• **Problem to solve**
Gather up every line from the entries below that uses the word "может".

• **Material for this task**
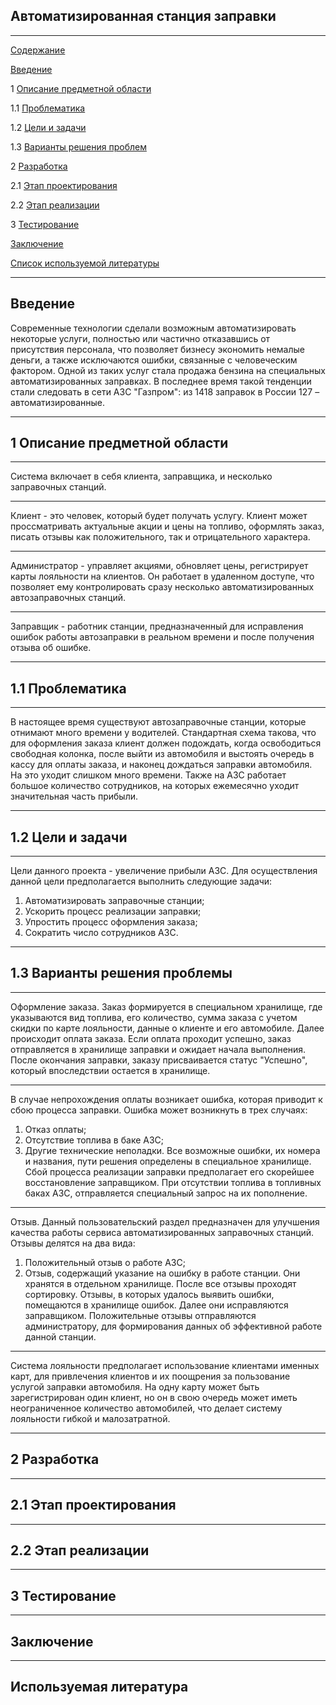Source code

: ## Автоматизированная станция заправки

***

[Содержание](#содержание)

[Введение](#введение)

1 [Описание предметной области](#предметная_область)

1.1 [Проблематика](#проблематика)

1.2 [Цели и задачи](#цели_и_задачи)

1.3 [Варианты решения проблем](#решение_проблем)

2 [Разработка](#разработка)

2.1 [Этап проектирования](#проектирование)

2.2 [Этап реализации](#реализация)

3 [Тестирование](#тестирование)

[Заключение](#заключение)

[Список используемой литературы](#ссылки)

***

## Введение <a name="введение"></a>
 Современные технологии сделали возможным автоматизировать некоторые услуги, полностью или частично отказавшись от
присутствия персонала, что позволяет бизнесу экономить немалые деньги, а
также исключаются ошибки, связанные с человеческим фактором. Одной из
таких услуг стала продажа бензина на специальных автоматизированных
заправках. В последнее время такой тенденции стали следовать в сети АЗС
"Газпром": из 1418 заправок в России 127 – автоматизированные. 

***
## 1 Описание предметной области <a name="предметная_область"></a>
***
Система включает в себя клиента, заправщика, и несколько заправочных станций. 
 ***
 Клиент - это человек, который будет получать услугу. Клиент может проссматривать актуальные акции и цены на топливо, оформлять заказ, писать отзывы как положительного, так и отрицательного характера.
 ***
 Администратор - управляет акциями, обновляет цены, регистрирует карты лояльности на клиентов. Он работает в удаленном доступе, что позволяет ему контролировать сразу несколько автоматизированных автозаправочных станций.
 ***
 Заправщик - работник станции, предназначенный для исправления ошибок работы автозаправки в реальном времени и после получения отзыва об ошибке. 
***
## 1.1 Проблематика <a name="проблематика"></a>
***
 В настоящее время существуют автозаправочные станции, которые отнимают много времени у водителей. Стандартная схема такова, что для оформления заказа клиент должен подождать, когда освободиться свободная колонка, после выйти из автомобиля и выстоять очередь в кассу для оплаты заказа, и наконец дождаться заправки автомобиля. На это уходит слишком много времени.
 Также на АЗС работает большое количество сотрудников, на которых ежемесячно уходит значительная часть прибыли.
***
## 1.2 Цели и задачи <a name="цели_и_задачи"></a>
***
Цели данного проекта - увеличение прибыли АЗС. Для осуществления данной цели предполагается выполнить следующие задачи:

1) Автоматизировать заправочные станции;
2) Ускорить процесс реализации заправки;
3) Упростить процесс оформления заказа;
4) Сократить число сотрудников АЗС.
***
## 1.3 Варианты решения проблемы <a name="проблемы_решения_проблемы"></a>
***
 Оформление заказа. Заказ формируется в специальном хранилище, где указываются вид топлива, его количество, сумма заказа с учетом скидки по карте лояльности, данные о клиенте и его автомобиле. Далее происходит оплата заказа. Если оплата проходит успешно, заказ отправляется в хранилище заправки и ожидает начала выполнения. После окончания заправки, заказу присваивается статус "Успешно", который впоследствии остается в хранилище.
 ***
  В случае непрохождения оплаты возникает ошибка, которая приводит к сбою процесса заправки. 
 Ошибка может возникнуть в трех случаях:
 1) Отказ оплаты;
 2) Отсутствие топлива в баке АЗС;
 3) Другие технические неполадки.
  Все возможные ошибки, их номера и названия, пути решения определены в специальное хранилище. Сбой процесса реализации заправки предполагает его скорейшее восстановление заправщиком. При отсутствии топлива в топливных баках АЗС, отправляется специальный запрос на их пополнение.
  ***
  Отзыв. Данный пользовательский раздел предназначен для улучшения качества работы сервиса автоматизированных заправочных станций. Отзывы делятся на два вида:
  1) Положительный отзыв о работе АЗС;
  2) Отзыв, содержащий указание на ошибку в работе станции.
  Они хранятся в отдельном хранилище. После все отзывы проходят сортировку. Отзывы, в которых удалось выявить ошибки, помещаются в хранилище ошибок. Далее они исправляются заправщиком. Положительные отзывы отправляются администратору, для формирования данных об эффективной работе данной станции. 
  ***
  Система лояльности предполагает использование клиентами именных карт, для привлечения клиентов и их поощрения за пользование услугой заправки автомобиля. На одну карту может быть зарегистрирован один клиент, но он в свою очередь может иметь неограниченное количество автомобилей, что делает систему лояльности гибкой и малозатратной.
  ***
## 2 Разработка <a name="разработка"></a>
*** 
## 2.1 Этап проектирования <a name="этап_проектирования"></a>
***
## 2.2 Этап реализации <a name="реализация"></a>
***
## 3 Тестирование <a name="тестирование"></a>
*** 
## Заключение <a name="заключение"></a>
***
## Используемая литература <a name="используемая_литература"></a>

• **Answer for the task**
 Клиент - это человек, который будет получать услугу. Клиент может проссматривать актуальные акции и цены на топливо, оформлять заказ, писать отзывы как положительного, так и отрицательного характера.
 Ошибка может возникнуть в трех случаях:
  Система лояльности предполагает использование клиентами именных карт, для привлечения клиентов и их поощрения за пользование услугой заправки автомобиля. На одну карту может быть зарегистрирован один клиент, но он в свою очередь может иметь неограниченное количество автомобилей, что делает систему лояльности гибкой и малозатратной.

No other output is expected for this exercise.